• _Exercise goal_
Return exactly those lines of the material below that fall between the line holding "- ✅ Amount, token, and chain specifications" and the line holding "- Payment requests", inclusive.

• _Material for the task_
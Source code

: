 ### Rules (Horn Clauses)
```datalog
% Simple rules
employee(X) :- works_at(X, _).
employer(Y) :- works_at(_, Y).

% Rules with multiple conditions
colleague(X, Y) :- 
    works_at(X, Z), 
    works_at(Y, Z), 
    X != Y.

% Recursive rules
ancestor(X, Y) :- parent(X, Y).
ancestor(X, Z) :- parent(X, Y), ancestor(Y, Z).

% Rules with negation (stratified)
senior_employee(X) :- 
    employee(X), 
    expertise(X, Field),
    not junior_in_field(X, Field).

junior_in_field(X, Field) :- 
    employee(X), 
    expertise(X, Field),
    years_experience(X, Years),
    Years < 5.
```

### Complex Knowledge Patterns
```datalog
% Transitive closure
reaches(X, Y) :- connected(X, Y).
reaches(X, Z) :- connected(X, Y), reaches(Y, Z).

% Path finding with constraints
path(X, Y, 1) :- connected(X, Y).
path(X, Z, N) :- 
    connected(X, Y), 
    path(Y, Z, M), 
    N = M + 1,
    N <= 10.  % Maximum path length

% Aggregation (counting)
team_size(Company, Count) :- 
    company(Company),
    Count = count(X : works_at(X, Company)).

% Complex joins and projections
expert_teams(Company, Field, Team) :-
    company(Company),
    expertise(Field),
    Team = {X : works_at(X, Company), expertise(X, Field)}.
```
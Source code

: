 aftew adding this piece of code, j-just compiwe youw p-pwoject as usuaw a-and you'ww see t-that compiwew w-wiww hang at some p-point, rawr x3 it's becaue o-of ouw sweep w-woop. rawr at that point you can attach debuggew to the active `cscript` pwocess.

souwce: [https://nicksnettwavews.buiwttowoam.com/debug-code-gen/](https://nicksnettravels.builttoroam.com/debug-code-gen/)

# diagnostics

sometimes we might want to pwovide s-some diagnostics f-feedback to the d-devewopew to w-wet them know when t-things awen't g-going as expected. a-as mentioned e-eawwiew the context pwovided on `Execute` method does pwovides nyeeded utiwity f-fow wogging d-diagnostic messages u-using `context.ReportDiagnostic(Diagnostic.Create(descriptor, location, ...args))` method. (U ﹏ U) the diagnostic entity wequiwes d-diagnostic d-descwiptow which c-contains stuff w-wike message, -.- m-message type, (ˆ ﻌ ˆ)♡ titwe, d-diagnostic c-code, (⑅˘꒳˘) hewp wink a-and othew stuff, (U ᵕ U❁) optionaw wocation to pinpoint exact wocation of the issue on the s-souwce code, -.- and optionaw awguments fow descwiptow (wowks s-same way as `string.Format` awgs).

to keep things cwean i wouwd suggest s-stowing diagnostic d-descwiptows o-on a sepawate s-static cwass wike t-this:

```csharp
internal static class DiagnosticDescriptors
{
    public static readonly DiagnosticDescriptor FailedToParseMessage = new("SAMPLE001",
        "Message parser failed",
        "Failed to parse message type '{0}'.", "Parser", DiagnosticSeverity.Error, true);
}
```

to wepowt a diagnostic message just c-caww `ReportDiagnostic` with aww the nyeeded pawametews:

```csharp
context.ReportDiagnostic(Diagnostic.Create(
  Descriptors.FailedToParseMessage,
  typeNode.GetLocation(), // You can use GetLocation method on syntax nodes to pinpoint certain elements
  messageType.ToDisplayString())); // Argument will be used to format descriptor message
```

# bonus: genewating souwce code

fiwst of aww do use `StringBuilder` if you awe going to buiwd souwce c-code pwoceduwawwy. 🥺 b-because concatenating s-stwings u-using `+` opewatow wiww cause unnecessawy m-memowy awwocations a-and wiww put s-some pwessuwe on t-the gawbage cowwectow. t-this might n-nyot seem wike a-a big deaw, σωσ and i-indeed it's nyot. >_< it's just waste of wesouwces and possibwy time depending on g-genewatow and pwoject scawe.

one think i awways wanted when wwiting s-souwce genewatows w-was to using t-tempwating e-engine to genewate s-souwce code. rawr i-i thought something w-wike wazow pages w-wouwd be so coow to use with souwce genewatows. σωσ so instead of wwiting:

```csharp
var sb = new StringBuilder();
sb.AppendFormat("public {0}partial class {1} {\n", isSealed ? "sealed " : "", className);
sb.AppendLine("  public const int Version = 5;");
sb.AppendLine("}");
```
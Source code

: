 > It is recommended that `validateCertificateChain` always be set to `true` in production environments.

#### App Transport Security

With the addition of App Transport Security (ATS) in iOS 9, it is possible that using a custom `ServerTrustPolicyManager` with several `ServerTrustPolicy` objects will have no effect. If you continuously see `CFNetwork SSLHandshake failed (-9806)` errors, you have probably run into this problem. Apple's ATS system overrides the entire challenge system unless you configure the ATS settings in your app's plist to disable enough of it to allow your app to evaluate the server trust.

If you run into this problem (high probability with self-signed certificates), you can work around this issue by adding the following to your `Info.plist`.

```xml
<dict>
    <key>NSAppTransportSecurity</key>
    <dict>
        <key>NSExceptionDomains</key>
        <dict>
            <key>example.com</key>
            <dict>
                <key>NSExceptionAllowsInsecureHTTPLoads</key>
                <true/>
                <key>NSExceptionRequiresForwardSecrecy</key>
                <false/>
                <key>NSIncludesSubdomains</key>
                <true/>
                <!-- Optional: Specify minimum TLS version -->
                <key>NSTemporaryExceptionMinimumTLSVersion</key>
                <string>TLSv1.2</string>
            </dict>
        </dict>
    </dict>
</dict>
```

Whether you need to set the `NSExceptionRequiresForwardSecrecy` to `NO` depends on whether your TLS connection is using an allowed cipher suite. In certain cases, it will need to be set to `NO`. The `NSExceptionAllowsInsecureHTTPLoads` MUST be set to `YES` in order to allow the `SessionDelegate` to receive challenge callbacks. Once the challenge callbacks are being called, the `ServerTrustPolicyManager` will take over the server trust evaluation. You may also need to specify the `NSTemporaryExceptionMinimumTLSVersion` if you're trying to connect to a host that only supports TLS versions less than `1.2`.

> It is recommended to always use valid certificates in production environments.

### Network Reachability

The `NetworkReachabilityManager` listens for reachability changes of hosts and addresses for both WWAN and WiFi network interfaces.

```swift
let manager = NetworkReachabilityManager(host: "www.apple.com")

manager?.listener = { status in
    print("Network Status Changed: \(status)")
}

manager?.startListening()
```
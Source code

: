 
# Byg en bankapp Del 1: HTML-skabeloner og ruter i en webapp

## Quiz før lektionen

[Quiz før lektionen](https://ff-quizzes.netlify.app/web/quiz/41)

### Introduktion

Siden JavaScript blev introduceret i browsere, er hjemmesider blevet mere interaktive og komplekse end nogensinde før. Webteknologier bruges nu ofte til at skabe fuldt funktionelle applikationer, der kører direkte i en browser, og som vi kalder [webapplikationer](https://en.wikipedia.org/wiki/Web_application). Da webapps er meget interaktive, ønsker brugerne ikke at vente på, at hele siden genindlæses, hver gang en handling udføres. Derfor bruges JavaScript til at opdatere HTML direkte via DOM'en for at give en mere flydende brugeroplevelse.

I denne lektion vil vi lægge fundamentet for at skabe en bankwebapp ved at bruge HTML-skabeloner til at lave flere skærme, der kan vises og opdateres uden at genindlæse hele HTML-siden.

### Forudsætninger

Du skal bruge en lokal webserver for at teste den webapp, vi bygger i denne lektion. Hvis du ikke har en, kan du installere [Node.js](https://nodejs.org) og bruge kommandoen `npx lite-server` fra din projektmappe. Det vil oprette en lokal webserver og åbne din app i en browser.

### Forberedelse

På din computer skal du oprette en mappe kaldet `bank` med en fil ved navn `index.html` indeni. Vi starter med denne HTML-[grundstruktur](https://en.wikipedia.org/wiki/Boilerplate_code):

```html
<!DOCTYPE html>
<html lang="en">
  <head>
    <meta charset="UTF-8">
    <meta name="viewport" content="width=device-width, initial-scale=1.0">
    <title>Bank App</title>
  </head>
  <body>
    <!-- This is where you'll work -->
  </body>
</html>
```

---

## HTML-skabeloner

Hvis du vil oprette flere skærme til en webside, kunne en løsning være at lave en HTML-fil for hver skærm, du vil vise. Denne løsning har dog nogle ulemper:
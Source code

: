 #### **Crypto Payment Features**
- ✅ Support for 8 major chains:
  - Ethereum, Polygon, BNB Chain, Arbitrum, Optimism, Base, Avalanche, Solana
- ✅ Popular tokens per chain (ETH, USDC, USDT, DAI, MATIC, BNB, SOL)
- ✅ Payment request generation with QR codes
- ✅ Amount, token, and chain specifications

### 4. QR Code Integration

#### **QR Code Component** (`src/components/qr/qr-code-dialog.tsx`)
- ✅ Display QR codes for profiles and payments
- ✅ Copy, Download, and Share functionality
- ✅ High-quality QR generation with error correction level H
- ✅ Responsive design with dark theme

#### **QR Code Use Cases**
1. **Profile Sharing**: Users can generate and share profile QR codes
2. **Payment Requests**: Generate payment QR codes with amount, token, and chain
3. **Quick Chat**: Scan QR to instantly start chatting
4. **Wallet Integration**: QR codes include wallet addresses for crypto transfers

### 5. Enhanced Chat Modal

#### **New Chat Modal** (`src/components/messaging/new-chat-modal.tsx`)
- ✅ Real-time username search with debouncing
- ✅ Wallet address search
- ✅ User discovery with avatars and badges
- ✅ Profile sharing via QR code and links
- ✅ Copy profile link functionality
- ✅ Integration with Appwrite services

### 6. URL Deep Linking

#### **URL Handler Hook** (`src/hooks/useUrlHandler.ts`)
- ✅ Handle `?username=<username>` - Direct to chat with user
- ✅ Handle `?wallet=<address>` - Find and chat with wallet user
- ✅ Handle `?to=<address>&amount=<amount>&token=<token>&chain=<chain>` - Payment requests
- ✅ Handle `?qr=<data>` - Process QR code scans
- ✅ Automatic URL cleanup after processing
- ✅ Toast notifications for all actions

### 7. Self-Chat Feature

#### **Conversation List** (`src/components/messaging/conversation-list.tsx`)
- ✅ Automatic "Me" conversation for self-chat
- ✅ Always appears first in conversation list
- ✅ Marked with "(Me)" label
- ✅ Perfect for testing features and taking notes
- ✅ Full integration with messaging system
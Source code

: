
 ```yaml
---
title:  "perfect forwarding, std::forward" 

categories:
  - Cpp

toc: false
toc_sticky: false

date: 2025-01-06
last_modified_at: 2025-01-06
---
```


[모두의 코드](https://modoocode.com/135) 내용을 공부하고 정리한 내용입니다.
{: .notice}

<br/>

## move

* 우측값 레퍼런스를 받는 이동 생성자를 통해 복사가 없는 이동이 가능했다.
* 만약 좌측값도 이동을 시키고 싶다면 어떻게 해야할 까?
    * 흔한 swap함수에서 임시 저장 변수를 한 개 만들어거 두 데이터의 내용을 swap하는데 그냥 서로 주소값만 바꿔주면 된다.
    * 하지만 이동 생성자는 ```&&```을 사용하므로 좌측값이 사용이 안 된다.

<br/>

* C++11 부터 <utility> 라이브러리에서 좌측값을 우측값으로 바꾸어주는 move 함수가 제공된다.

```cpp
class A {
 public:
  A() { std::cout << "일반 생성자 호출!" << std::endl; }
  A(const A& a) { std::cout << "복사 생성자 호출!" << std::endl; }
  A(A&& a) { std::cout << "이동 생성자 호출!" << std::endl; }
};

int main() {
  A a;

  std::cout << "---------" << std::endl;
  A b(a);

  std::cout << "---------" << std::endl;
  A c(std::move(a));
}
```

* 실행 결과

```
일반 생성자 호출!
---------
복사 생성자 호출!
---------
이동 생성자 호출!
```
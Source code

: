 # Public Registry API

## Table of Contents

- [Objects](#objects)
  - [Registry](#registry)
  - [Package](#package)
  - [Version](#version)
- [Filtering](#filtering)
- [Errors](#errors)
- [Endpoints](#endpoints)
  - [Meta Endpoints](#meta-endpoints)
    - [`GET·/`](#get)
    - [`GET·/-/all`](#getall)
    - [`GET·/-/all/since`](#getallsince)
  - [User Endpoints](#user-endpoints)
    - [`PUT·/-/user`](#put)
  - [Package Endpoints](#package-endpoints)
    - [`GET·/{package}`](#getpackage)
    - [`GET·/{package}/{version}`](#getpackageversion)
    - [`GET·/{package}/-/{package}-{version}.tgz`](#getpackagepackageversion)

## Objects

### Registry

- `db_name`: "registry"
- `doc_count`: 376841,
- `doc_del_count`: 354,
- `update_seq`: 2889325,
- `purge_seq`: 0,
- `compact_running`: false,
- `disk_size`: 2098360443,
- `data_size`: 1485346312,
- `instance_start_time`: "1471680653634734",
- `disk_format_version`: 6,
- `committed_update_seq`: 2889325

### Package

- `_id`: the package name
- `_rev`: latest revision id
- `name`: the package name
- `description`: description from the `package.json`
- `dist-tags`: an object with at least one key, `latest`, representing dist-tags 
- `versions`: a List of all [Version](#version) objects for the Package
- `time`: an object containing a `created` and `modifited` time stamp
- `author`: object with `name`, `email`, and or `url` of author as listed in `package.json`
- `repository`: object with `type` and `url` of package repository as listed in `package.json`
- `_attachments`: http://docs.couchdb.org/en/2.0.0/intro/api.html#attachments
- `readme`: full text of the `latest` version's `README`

• _Output for this exercise_
- ✅ Amount, token, and chain specifications

### 4. QR Code Integration

#### **QR Code Component** (`src/components/qr/qr-code-dialog.tsx`)
- ✅ Display QR codes for profiles and payments
- ✅ Copy, Download, and Share functionality
- ✅ High-quality QR generation with error correction level H
- ✅ Responsive design with dark theme

#### **QR Code Use Cases**
1. **Profile Sharing**: Users can generate and share profile QR codes
2. **Payment Requests**: Generate payment QR codes with amount, token, and chain
3. **Quick Chat**: Scan QR to instantly start chatting
4. **Wallet Integration**: QR codes include wallet addresses for crypto transfers

### 5. Enhanced Chat Modal

#### **New Chat Modal** (`src/components/messaging/new-chat-modal.tsx`)
- ✅ Real-time username search with debouncing
- ✅ Wallet address search
- ✅ User discovery with avatars and badges
- ✅ Profile sharing via QR code and links
- ✅ Copy profile link functionality
- ✅ Integration with Appwrite services

### 6. URL Deep Linking

#### **URL Handler Hook** (`src/hooks/useUrlHandler.ts`)
- ✅ Handle `?username=<username>` - Direct to chat with user
- ✅ Handle `?wallet=<address>` - Find and chat with wallet user
- ✅ Handle `?to=<address>&amount=<amount>&token=<token>&chain=<chain>` - Payment requests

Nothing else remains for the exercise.